- _Problem details_:
Which lines below contain "scale"? Pull them out.
*** Opening Supplied data ***
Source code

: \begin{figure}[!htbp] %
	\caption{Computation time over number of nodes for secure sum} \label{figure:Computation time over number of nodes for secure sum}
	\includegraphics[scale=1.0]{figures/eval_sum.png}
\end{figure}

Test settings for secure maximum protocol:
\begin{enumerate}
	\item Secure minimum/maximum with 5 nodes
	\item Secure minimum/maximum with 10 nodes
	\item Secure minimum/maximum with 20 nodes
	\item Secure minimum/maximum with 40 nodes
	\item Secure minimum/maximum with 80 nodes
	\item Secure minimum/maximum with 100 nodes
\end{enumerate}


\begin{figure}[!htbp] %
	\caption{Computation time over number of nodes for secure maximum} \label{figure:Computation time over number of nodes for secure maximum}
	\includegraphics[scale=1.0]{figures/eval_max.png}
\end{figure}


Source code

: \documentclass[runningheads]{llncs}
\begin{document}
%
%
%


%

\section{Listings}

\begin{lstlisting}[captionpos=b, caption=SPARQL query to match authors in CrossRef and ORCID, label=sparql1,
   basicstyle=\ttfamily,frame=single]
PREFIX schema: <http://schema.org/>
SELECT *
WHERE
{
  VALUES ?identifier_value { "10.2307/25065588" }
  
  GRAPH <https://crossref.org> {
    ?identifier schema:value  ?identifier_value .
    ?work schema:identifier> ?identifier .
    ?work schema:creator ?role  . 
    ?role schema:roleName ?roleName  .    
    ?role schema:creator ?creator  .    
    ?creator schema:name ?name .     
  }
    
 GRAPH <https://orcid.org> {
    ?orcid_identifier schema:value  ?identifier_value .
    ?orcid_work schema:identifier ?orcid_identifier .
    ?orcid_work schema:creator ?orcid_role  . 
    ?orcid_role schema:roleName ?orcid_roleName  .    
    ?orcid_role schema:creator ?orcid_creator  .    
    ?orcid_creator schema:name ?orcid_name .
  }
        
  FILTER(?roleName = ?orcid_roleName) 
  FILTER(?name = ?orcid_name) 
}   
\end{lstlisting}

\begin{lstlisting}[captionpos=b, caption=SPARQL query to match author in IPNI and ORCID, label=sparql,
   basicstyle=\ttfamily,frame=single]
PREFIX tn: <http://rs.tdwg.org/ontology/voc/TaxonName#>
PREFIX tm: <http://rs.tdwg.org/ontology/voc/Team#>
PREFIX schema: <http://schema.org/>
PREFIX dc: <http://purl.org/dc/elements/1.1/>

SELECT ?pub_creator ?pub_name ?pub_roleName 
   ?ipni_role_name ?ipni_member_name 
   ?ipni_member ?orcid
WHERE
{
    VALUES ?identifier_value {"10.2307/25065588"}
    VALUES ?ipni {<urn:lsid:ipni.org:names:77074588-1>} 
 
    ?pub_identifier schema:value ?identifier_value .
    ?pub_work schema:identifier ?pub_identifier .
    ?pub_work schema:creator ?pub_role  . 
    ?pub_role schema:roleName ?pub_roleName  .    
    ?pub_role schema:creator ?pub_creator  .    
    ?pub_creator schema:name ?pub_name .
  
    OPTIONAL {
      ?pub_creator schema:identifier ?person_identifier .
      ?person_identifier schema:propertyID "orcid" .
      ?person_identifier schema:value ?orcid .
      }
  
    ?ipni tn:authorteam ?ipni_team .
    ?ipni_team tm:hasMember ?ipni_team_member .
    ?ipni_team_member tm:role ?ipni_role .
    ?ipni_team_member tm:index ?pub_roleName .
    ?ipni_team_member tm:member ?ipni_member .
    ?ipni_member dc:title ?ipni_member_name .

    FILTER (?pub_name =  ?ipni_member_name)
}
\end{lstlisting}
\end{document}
*** Closing Supplied data ***
- _Output for this task_:
	\includegraphics[scale=1.0]{figures/eval_sum.png}
	\includegraphics[scale=1.0]{figures/eval_max.png}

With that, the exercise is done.